Tuesday, July 09, 2013

Anthem for my Romania

In my ideal world, the one in which multicultural traditions and roots are recognised and celebrated, rather than fought against and rejected, this would be the national anthem of Romania.

Romanian folk music collected and arranged by Bela Bartok, a Hungarian born in what is now part of Romania, and played here so amazingly by Taraf de Haidouks, a band of Rroma musicians from Romania.

Wednesday, July 03, 2013


(Posts on this blog are like buses, you wait months for one and then two come along at once)

This weekend (the weekend recently completed, if my use of "this" is confusing), Csikszereda suddenly became a cosmopolitan metropolis out of nowhere. From being a sleepy backwater in which nothing ever happens (two weeks ago there was a "come along and meet a bank robber" day at a local shop - that's how quiet we are*), we suddenly rocketed into a weekend starring as the cultural capital of the Balkans, Romania, Transylvania, Harghita County, the Csik Depression, before we have come back to our proper station as the land that time forgot.

How, you may be asking, did we make this dramatic shift? Well first of all the town became a satellite of the very successful TIFF film festival.  TIFF (Transylvania International Film Festival) runs every year in Cluj and has gained a really significant reputation.  This year they decided to have a part of it here called TIFFSzereda. This (as far as I can tell) has been a huge success, with the culture starved intelligentsia of the town flocking to see the various films on show. You can read all about it here. (or at least you can if you read Hungarian or Romanian).

Backstage at Harry Tavitian and Cserey Csaba
(well I say backstage but I mean "by the toilets")
Simultaneously was the 5th annual "Mini-jazz" festival.  I believe the "mini" refers to the festival rather than the jazz, which seemed to be perfectly normal sized jazz to me.  This too has grown into something fairly reasonable over those 5 years, and it's (weather permitting) a very enjoyable event, since it takes place in the courtyard of the castle, which is a not unpleasant place to sit around and listen to jazz and drink wine and/or beer. Somehow they even managed to tie these two events  together and have a film following on from the Saturday night concert in the same place.
http://www.jazzfestival.ro/ for details.

And that was it.  Well, that's a lot.  Really.  No actually there was another big event this weekend - the opening of a huge Dedeman superstore, but it wasn't terribly cultural.
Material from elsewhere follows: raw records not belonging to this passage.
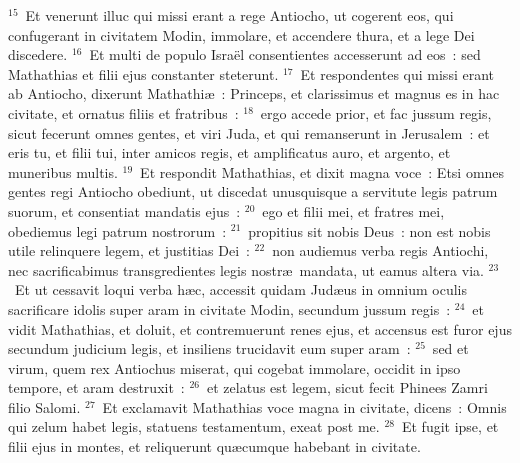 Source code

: ${}^{15}$~Et venerunt illuc qui missi erant a rege Antiocho, ut cogerent eos, qui confugerant in civitatem Modin, immolare, et accendere thura, et a lege Dei discedere.
${}^{16}$~Et multi de populo Isra\"el consentientes accesserunt ad eos~: sed Mathathias et filii ejus constanter steterunt.
${}^{17}$~Et respondentes qui missi erant ab Antiocho, dixerunt Mathathi\ae~: Princeps, et clarissimus et magnus es in hac civitate, et ornatus filiis et fratribus~:
${}^{18}$~ergo accede prior, et fac jussum regis, sicut fecerunt omnes gentes, et viri Juda, et qui remanserunt in Jerusalem~: et eris tu, et filii tui, inter amicos regis, et amplificatus auro, et argento, et muneribus multis.
${}^{19}$~Et respondit Mathathias, et dixit magna voce~: Etsi omnes gentes regi Antiocho obediunt, ut discedat unusquisque a servitute legis patrum suorum, et consentiat mandatis ejus~:
${}^{20}$~ego et filii mei, et fratres mei, obediemus legi patrum nostrorum~:
${}^{21}$~propitius sit nobis Deus~: non est nobis utile relinquere legem, et justitias Dei~:
${}^{22}$~non audiemus verba regis Antiochi, nec sacrificabimus transgredientes legis nostr\ae\ mandata, ut eamus altera via.
${}^{23}$~Et ut cessavit loqui verba h\ae c, accessit quidam Jud\ae us in omnium oculis sacrificare idolis super aram in civitate Modin, secundum jussum regis~:
${}^{24}$~et vidit Mathathias, et doluit, et contremuerunt renes ejus, et accensus est furor ejus secundum judicium legis, et insiliens trucidavit eum super aram~:
${}^{25}$~sed et virum, quem rex Antiochus miserat, qui cogebat immolare, occidit in ipso tempore, et aram destruxit~:
${}^{26}$~et zelatus est legem, sicut fecit Phinees Zamri filio Salomi.
${}^{27}$~Et exclamavit Mathathias voce magna in civitate, dicens~: Omnis qui zelum habet legis, statuens testamentum, exeat post me.
${}^{28}$~Et fugit ipse, et filii ejus in montes, et reliquerunt qu\ae cumque habebant in civitate.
For anyone oustide Romania, Dedeman is a very big hardware shop, which as far as I can tell actually seems to be a Romanian owned business, which makes it more or less unique among the various urban-sprawl-based megastores that surround towns here these days.

[*To be fair the bank robber was local boy-made-bad, Ambrus Attila, star of the book "Ballad of the Whiskey Robber", so it wasn't entirely as weak as I'm painting it, but it's close]

Hay ewe

This article from National Geographic is excellent and tells a very good story of what life is like and how things are changing around here.

Csikborzsova is just up the road, and Gyimes is the valley I've talked about a few times on this blog, leading across the mountains into Moldova, where the Csango people live.

The article also talks a lot about the situations for farmers I mentioned here.

Anyway, read it and enjoy.  I love the paragraph about making hay in particular. http://ngm.nationalgeographic.com/2013/07/transylvania-hay/nicolson-text

By the way, it's probably good that National Geographic doesn't allow comments, given that I get enough shot from nationalist tossers just for using both the Romanian and Hungarian names for places - this article doesn't even bother with the Romanian names.